(Beginning of Given data)
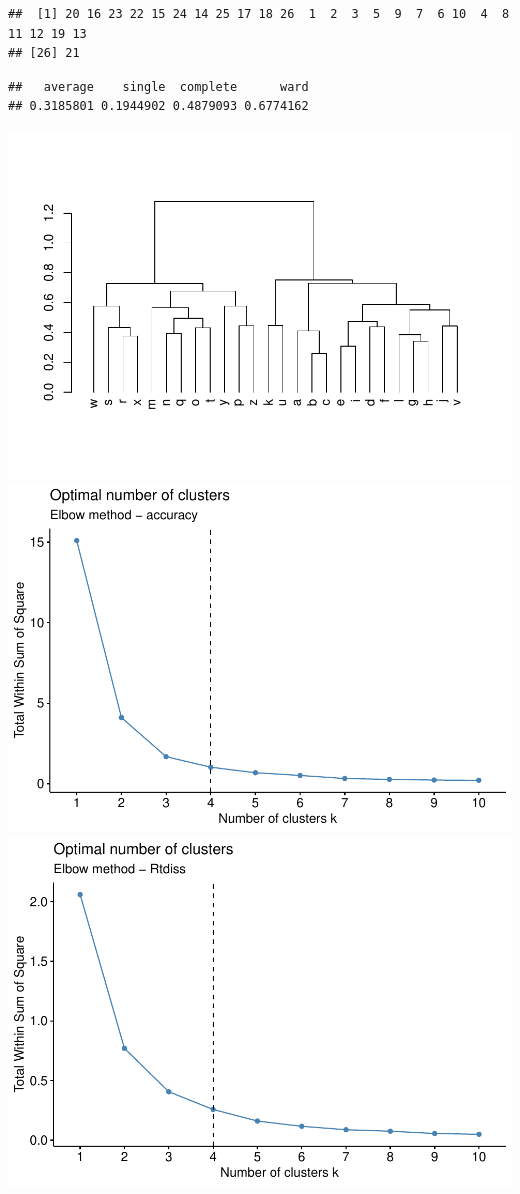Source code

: \documentclass[
  english,
  man]{apa7}
\begin{document}
\begin{verbatim}
##  [1] 20 16 23 22 15 24 14 25 17 18 26  1  2  3  5  9  7  6 10  4  8 11 12 19 13
## [26] 21
\end{verbatim}

\begin{verbatim}
##   average    single  complete      ward 
## 0.3185801 0.1944902 0.4879093 0.6774162
\end{verbatim}

\includegraphics{BF_ms_1_files/figure-latex/Hierarchical clustering sighted-2.pdf} \includegraphics{BF_ms_1_files/figure-latex/Hierarchical clustering sighted-3.pdf} \includegraphics{BF_ms_1_files/figure-latex/Hierarchical clustering sighted-4.pdf}
\end{document}
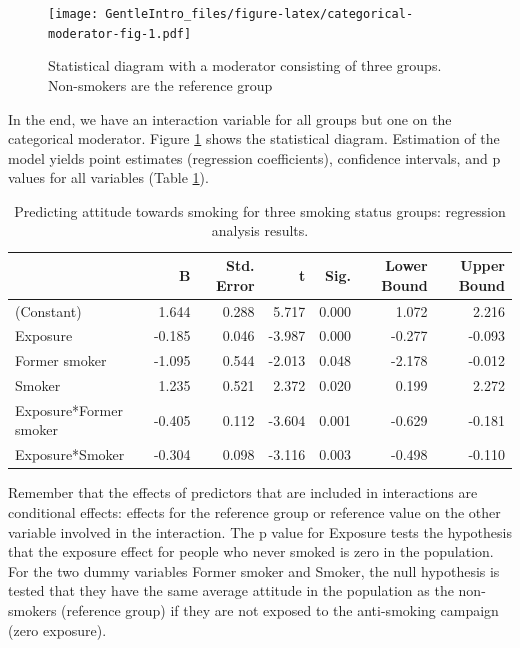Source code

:\documentclass[a4paper]{book}
\theoremstyle{definition}
\theoremstyle{definition}
\theoremstyle{definition}
\theoremstyle{remark}
\begin{document}
\begin{figure}[H]
\centering
\texttt{[image: GentleIntro\_files/figure-latex/categorical-moderator-fig-1.pdf]}
\caption{\label{fig:categorical-moderator-fig}Statistical diagram with a
moderator consisting of three groups. Non-smokers are the reference
group}
\end{figure}

In the end, we have an interaction variable for all groups but one on
the categorical moderator. Figure \ref{fig:categorical-moderator-fig}
shows the statistical diagram. Estimation of the model yields point
estimates (regression coefficients), confidence intervals, and p values
for all variables (Table \ref{tab:cat-moderator-results}).

\begin{table}

\caption{\label{tab:cat-moderator-results}Predicting attitude towards smoking for three smoking status groups: regression analysis results.}
\centering
\fontsize{8}{8}\selectfont
\begin{tabular}[t]{lrrrrrr}
\hline
  & B & Std. Error & t & Sig. & Lower Bound & Upper Bound\\
\hline
(Constant) & 1.644 & 0.288 & 5.717 & 0.000 & 1.072 & 2.216\\
Exposure & -0.185 & 0.046 & -3.987 & 0.000 & -0.277 & -0.093\\
Former smoker & -1.095 & 0.544 & -2.013 & 0.048 & -2.178 & -0.012\\
Smoker & 1.235 & 0.521 & 2.372 & 0.020 & 0.199 & 2.272\\
Exposure*Former smoker & -0.405 & 0.112 & -3.604 & 0.001 & -0.629 & -0.181\\
Exposure*Smoker & -0.304 & 0.098 & -3.116 & 0.003 & -0.498 & -0.110\\
\hline
\end{tabular}
\end{table}

Remember that the effects of predictors that are included in
interactions are conditional effects: effects for the reference group or
reference value on the other variable involved in the interaction. The p
value for Exposure tests the hypothesis that the exposure effect for
people who never smoked is zero in the population. For the two dummy
variables Former smoker and Smoker, the null hypothesis is tested that
they have the same average attitude in the population as the non-smokers
(reference group) if they are not exposed to the anti-smoking campaign
(zero exposure).
\end{document}
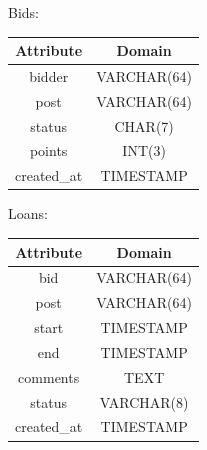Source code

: \begin{center}
Bids: \quad
\begin{tabular}{|c|c|}
\hline
Attribute & Domain\\
\hline
bidder & VARCHAR(64)\\
post & VARCHAR(64) \\
status & CHAR(7) \\
points & INT(3) \\
created\_at & TIMESTAMP \\
\hline
\end{tabular}
\end{center}

\begin{center}
Loans: \quad
\begin{tabular}{|c|c|}
\hline
Attribute & Domain\\
\hline
bid & VARCHAR(64)\\
post & VARCHAR(64) \\
start & TIMESTAMP \\
end & TIMESTAMP \\
comments & TEXT \\
status & VARCHAR(8) \\
created\_at & TIMESTAMP \\
\hline
\end{tabular}
\end{center}

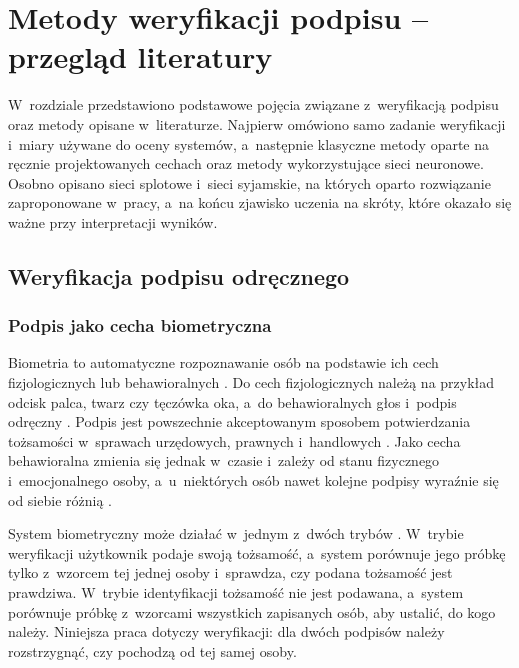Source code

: \documentclass[12pt, twoside, openright]{article}
\begin{document}
\section{Metody weryfikacji podpisu -- przegląd literatury}
\label{Sec:literatura}

W~rozdziale przedstawiono podstawowe pojęcia związane z~weryfikacją podpisu oraz metody opisane w~literaturze.
Najpierw omówiono samo zadanie weryfikacji i~miary używane do oceny systemów, a~następnie klasyczne metody oparte na ręcznie projektowanych cechach oraz metody wykorzystujące sieci neuronowe.
Osobno opisano sieci splotowe i~sieci syjamskie, na których oparto rozwiązanie zaproponowane w~pracy, a~na końcu zjawisko uczenia na skróty, które okazało się ważne przy interpretacji wyników.

\subsection{Weryfikacja podpisu odręcznego}
\label{Subsec:weryfikacja}

\subsubsection*{Podpis jako cecha biometryczna}

Biometria to automatyczne rozpoznawanie osób na podstawie ich cech fizjologicznych lub behawioralnych \cite{jain2004}.
Do cech fizjologicznych należą na przykład odcisk palca, twarz czy tęczówka oka, a~do behawioralnych głos i~podpis odręczny \cite{hafemann2017review}.
Podpis jest powszechnie akceptowanym sposobem potwierdzania tożsamości w~sprawach urzędowych, prawnych i~handlowych \cite{jain2004}.
Jako cecha behawioralna zmienia się jednak w~czasie i~zależy od stanu fizycznego i~emocjonalnego osoby, a~u~niektórych osób nawet kolejne podpisy wyraźnie się od siebie różnią \cite{jain2004}.

System biometryczny może działać w~jednym z~dwóch trybów \cite{jain2004}.
W~trybie weryfikacji użytkownik podaje swoją tożsamość, a~system porównuje jego próbkę tylko z~wzorcem tej jednej osoby i~sprawdza, czy podana tożsamość jest prawdziwa.
W~trybie identyfikacji tożsamość nie jest podawana, a~system porównuje próbkę z~wzorcami wszystkich zapisanych osób, aby ustalić, do kogo należy.
Niniejsza praca dotyczy weryfikacji: dla dwóch podpisów należy rozstrzygnąć, czy pochodzą od tej samej osoby.
\end{document}
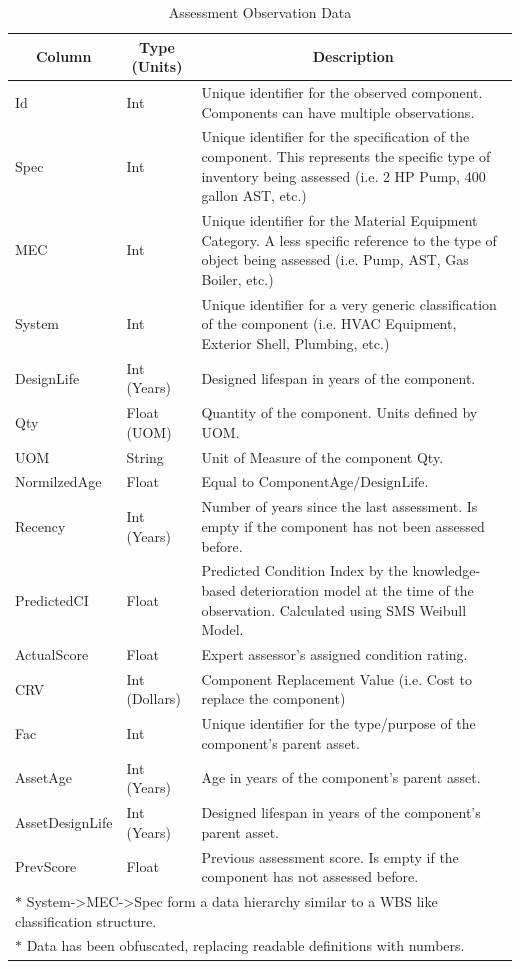 \documentclass[NewProceedings,letterpaper,NoPageNumbers]{ascelike-new}
\begin{document}
\begin{table}
\caption{Assessment Observation Data}
\label{table:assembly}
\centering
\small
\renewcommand{\arraystretch}{1.25}
\begin{tabular}{l l p{3.2in}}
\hline\hline
\multicolumn{1}{c}{Column} &
\multicolumn{1}{c}{Type (Units)} &
\multicolumn{1}{c}{Description} \\
\hline
Id & Int & Unique identifier for the observed component. Components can have multiple observations.\\
Spec & Int & Unique identifier for the specification of the component. This represents the specific type of inventory being assessed (i.e. 2 HP Pump, 400 gallon AST, etc.) \\
MEC & Int & Unique identifier for the Material Equipment Category. A less specific reference to the type of object being assessed (i.e. Pump, AST, Gas Boiler, etc.) \\
System & Int & Unique identifier for a very generic classification of the component (i.e. HVAC Equipment, Exterior Shell, Plumbing, etc.) \\
DesignLife & Int (Years) & Designed lifespan in years of the component. \\
Qty & Float (UOM) & Quantity of the component. Units defined by UOM. \\
UOM & String & Unit of Measure of the component Qty. \\
NormilzedAge & Float & Equal to $\text{ComponentAge} / \text{DesignLife}$. \\
Recency & Int (Years) & Number of years since the last assessment. Is empty if the component has not been assessed before. \\
PredictedCI & Float & Predicted Condition Index by the knowledge-based deterioration model at the time of the observation. Calculated using SMS Weibull Model. \\
ActualScore & Float & Expert assessor's assigned condition rating. \\
CRV & Int (Dollars) & Component Replacement Value (i.e. Cost to replace the component) \\
Fac & Int & Unique identifier for the type/purpose of the component's parent asset. \\
AssetAge & Int (Years) & Age in years of the component's parent asset. \\
AssetDesignLife & Int (Years) & Designed lifespan in years of the component's parent asset. \\
PrevScore & Float & Previous assessment score. Is empty if the component has not assessed before. \\
\hline
\multicolumn{3}{l}{$\ast$ System->MEC->Spec form a data hierarchy similar to a WBS like classification structure.} \\
\multicolumn{3}{l}{$\ast$ Data has been obfuscated, replacing readable definitions with numbers.} \\
\hline\hline
\end{tabular}
\normalsize
\end{table}
\end{document}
(End of Given data)
Your answer must be an exact copy of the records, with no pictures in it.

Source code

: \documentclass[
  english,
  man]{apa7}
\begin{document}
\begin{verbatim}
##  [1] 20 16 23 22 15 24 14 25 17 18 26  1  2  3  5  9  7  6 10  4  8 11 12 19 13
## [26] 21
\end{verbatim}

\begin{verbatim}
##   average    single  complete      ward 
## 0.3185801 0.1944902 0.4879093 0.6774162
\end{verbatim}

\includegraphics{BF_ms_1_files/figure-latex/Hierarchical clustering sighted-2.pdf} \includegraphics{BF_ms_1_files/figure-latex/Hierarchical clustering sighted-3.pdf} \includegraphics{BF_ms_1_files/figure-latex/Hierarchical clustering sighted-4.pdf}
\end{document}
Source code

:\documentclass[a4paper]{book}
\theoremstyle{definition}
\theoremstyle{definition}
\theoremstyle{definition}
\theoremstyle{remark}
\begin{document}
\begin{figure}[H]
\centering
\texttt{[image: GentleIntro\_files/figure-latex/categorical-moderator-fig-1.pdf]}
\caption{\label{fig:categorical-moderator-fig}Statistical diagram with a
moderator consisting of three groups. Non-smokers are the reference
group}
\end{figure}

In the end, we have an interaction variable for all groups but one on
the categorical moderator. Figure \ref{fig:categorical-moderator-fig}
shows the statistical diagram. Estimation of the model yields point
estimates (regression coefficients), confidence intervals, and p values
for all variables (Table \ref{tab:cat-moderator-results}).

\begin{table}

\caption{\label{tab:cat-moderator-results}Predicting attitude towards smoking for three smoking status groups: regression analysis results.}
\centering
\fontsize{8}{8}\selectfont
\begin{tabular}[t]{lrrrrrr}
\hline
  & B & Std. Error & t & Sig. & Lower Bound & Upper Bound\\
\hline
(Constant) & 1.644 & 0.288 & 5.717 & 0.000 & 1.072 & 2.216\\
Exposure & -0.185 & 0.046 & -3.987 & 0.000 & -0.277 & -0.093\\
Former smoker & -1.095 & 0.544 & -2.013 & 0.048 & -2.178 & -0.012\\
Smoker & 1.235 & 0.521 & 2.372 & 0.020 & 0.199 & 2.272\\
Exposure*Former smoker & -0.405 & 0.112 & -3.604 & 0.001 & -0.629 & -0.181\\
Exposure*Smoker & -0.304 & 0.098 & -3.116 & 0.003 & -0.498 & -0.110\\
\hline
\end{tabular}
\end{table}

Remember that the effects of predictors that are included in
interactions are conditional effects: effects for the reference group or
reference value on the other variable involved in the interaction. The p
value for Exposure tests the hypothesis that the exposure effect for
people who never smoked is zero in the population. For the two dummy
variables Former smoker and Smoker, the null hypothesis is tested that
they have the same average attitude in the population as the non-smokers
(reference group) if they are not exposed to the anti-smoking campaign
(zero exposure).
\end{document}
Source code

: \begin{center}
Bids: \quad
\begin{tabular}{|c|c|}
\hline
Attribute & Domain\\
\hline
bidder & VARCHAR(64)\\
post & VARCHAR(64) \\
status & CHAR(7) \\
points & INT(3) \\
created\_at & TIMESTAMP \\
\hline
\end{tabular}
\end{center}

\begin{center}
Loans: \quad
\begin{tabular}{|c|c|}
\hline
Attribute & Domain\\
\hline
bid & VARCHAR(64)\\
post & VARCHAR(64) \\
start & TIMESTAMP \\
end & TIMESTAMP \\
comments & TEXT \\
status & VARCHAR(8) \\
created\_at & TIMESTAMP \\
\hline
\end{tabular}
\end{center}

Source code

: \documentclass[12pt, twoside, openright]{article}
\begin{document}
\section{Metody weryfikacji podpisu -- przegląd literatury}
\label{Sec:literatura}

W~rozdziale przedstawiono podstawowe pojęcia związane z~weryfikacją podpisu oraz metody opisane w~literaturze.
Najpierw omówiono samo zadanie weryfikacji i~miary używane do oceny systemów, a~następnie klasyczne metody oparte na ręcznie projektowanych cechach oraz metody wykorzystujące sieci neuronowe.
Osobno opisano sieci splotowe i~sieci syjamskie, na których oparto rozwiązanie zaproponowane w~pracy, a~na końcu zjawisko uczenia na skróty, które okazało się ważne przy interpretacji wyników.

\subsection{Weryfikacja podpisu odręcznego}
\label{Subsec:weryfikacja}

\subsubsection*{Podpis jako cecha biometryczna}

Biometria to automatyczne rozpoznawanie osób na podstawie ich cech fizjologicznych lub behawioralnych \cite{jain2004}.
Do cech fizjologicznych należą na przykład odcisk palca, twarz czy tęczówka oka, a~do behawioralnych głos i~podpis odręczny \cite{hafemann2017review}.
Podpis jest powszechnie akceptowanym sposobem potwierdzania tożsamości w~sprawach urzędowych, prawnych i~handlowych \cite{jain2004}.
Jako cecha behawioralna zmienia się jednak w~czasie i~zależy od stanu fizycznego i~emocjonalnego osoby, a~u~niektórych osób nawet kolejne podpisy wyraźnie się od siebie różnią \cite{jain2004}.

System biometryczny może działać w~jednym z~dwóch trybów \cite{jain2004}.
W~trybie weryfikacji użytkownik podaje swoją tożsamość, a~system porównuje jego próbkę tylko z~wzorcem tej jednej osoby i~sprawdza, czy podana tożsamość jest prawdziwa.
W~trybie identyfikacji tożsamość nie jest podawana, a~system porównuje próbkę z~wzorcami wszystkich zapisanych osób, aby ustalić, do kogo należy.
Niniejsza praca dotyczy weryfikacji: dla dwóch podpisów należy rozstrzygnąć, czy pochodzą od tej samej osoby.
\end{document}
 \documentclass[NewProceedings,letterpaper,NoPageNumbers]{ascelike-new}
\begin{document}
\begin{table}
\caption{Assessment Observation Data}
\label{table:assembly}
\centering
\small
\renewcommand{\arraystretch}{1.25}
\begin{tabular}{l l p{3.2in}}
\hline\hline
\multicolumn{1}{c}{Column} &
\multicolumn{1}{c}{Type (Units)} &
\multicolumn{1}{c}{Description} \\
\hline
Id & Int & Unique identifier for the observed component. Components can have multiple observations.\\
Spec & Int & Unique identifier for the specification of the component. This represents the specific type of inventory being assessed (i.e. 2 HP Pump, 400 gallon AST, etc.) \\
MEC & Int & Unique identifier for the Material Equipment Category. A less specific reference to the type of object being assessed (i.e. Pump, AST, Gas Boiler, etc.) \\
System & Int & Unique identifier for a very generic classification of the component (i.e. HVAC Equipment, Exterior Shell, Plumbing, etc.) \\
DesignLife & Int (Years) & Designed lifespan in years of the component. \\
Qty & Float (UOM) & Quantity of the component. Units defined by UOM. \\
UOM & String & Unit of Measure of the component Qty. \\
NormilzedAge & Float & Equal to $\text{ComponentAge} / \text{DesignLife}$. \\
Recency & Int (Years) & Number of years since the last assessment. Is empty if the component has not been assessed before. \\
PredictedCI & Float & Predicted Condition Index by the knowledge-based deterioration model at the time of the observation. Calculated using SMS Weibull Model. \\
ActualScore & Float & Expert assessor's assigned condition rating. \\
CRV & Int (Dollars) & Component Replacement Value (i.e. Cost to replace the component) \\
Fac & Int & Unique identifier for the type/purpose of the component's parent asset. \\
AssetAge & Int (Years) & Age in years of the component's parent asset. \\
AssetDesignLife & Int (Years) & Designed lifespan in years of the component's parent asset. \\
PrevScore & Float & Previous assessment score. Is empty if the component has not assessed before. \\
\hline
\multicolumn{3}{l}{$\ast$ System->MEC->Spec form a data hierarchy similar to a WBS like classification structure.} \\
\multicolumn{3}{l}{$\ast$ Data has been obfuscated, replacing readable definitions with numbers.} \\
\hline\hline
\end{tabular}
\normalsize
\end{table}
\end{document}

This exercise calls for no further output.